Proposed role of abnormal intestinal permeability in the pathogenesis of CD. Gliadin and its immunomodulatory/inflammatory fragments are present in the intestinal lumen (1), inducing MyD88-dependent zonulin release (2) that causes opening of TJs (2a) and gliadin passage across the TJ barriers in patients with dysregulation of the zonulin system (2a). After TTG deamidation (3), gliadin peptides bind to HLA receptors present on the surface of antigen-presenting cells (APCs) (4). Alternatively, gliadin can act directly on APC (3a) causing MyD88-dependent release of both zonulin and cytokines (5).

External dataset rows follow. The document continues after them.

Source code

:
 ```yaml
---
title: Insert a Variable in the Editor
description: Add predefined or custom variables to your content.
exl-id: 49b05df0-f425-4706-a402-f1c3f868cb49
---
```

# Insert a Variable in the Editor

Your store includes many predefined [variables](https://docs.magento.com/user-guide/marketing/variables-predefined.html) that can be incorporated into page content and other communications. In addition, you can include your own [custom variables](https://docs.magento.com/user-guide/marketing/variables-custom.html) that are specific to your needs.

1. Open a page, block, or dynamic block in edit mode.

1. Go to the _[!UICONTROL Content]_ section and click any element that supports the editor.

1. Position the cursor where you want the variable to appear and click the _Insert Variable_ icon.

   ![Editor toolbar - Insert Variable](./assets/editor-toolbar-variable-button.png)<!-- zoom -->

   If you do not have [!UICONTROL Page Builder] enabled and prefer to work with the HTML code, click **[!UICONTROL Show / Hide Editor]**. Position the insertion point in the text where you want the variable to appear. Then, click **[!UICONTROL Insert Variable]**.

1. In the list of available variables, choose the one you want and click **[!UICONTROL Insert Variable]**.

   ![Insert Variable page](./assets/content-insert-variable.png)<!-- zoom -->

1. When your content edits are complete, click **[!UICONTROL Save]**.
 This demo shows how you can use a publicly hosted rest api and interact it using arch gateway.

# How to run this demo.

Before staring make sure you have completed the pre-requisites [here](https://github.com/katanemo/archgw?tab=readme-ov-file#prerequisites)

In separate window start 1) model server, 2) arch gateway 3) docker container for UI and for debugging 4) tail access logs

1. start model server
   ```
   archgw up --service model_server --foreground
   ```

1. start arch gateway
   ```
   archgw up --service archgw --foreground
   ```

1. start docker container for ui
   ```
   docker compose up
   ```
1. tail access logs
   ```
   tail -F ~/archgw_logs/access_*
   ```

Gliadin peptides are also presented to T lymphocytes (6), followed by an aberrant immune response, both humoral (7) and cell-mediated (8) in genetically susceptible individuals. This interplay between innate and adaptive immunity is ultimately responsible for the autoimmune process targeting intestinal epithelial cells, leading to the intestinal damage typical of celiac disease (9). This figure has been redrawn with permission from Nature Clinical Practice Gastroenterology & Hepatology (2005, 2:416–422).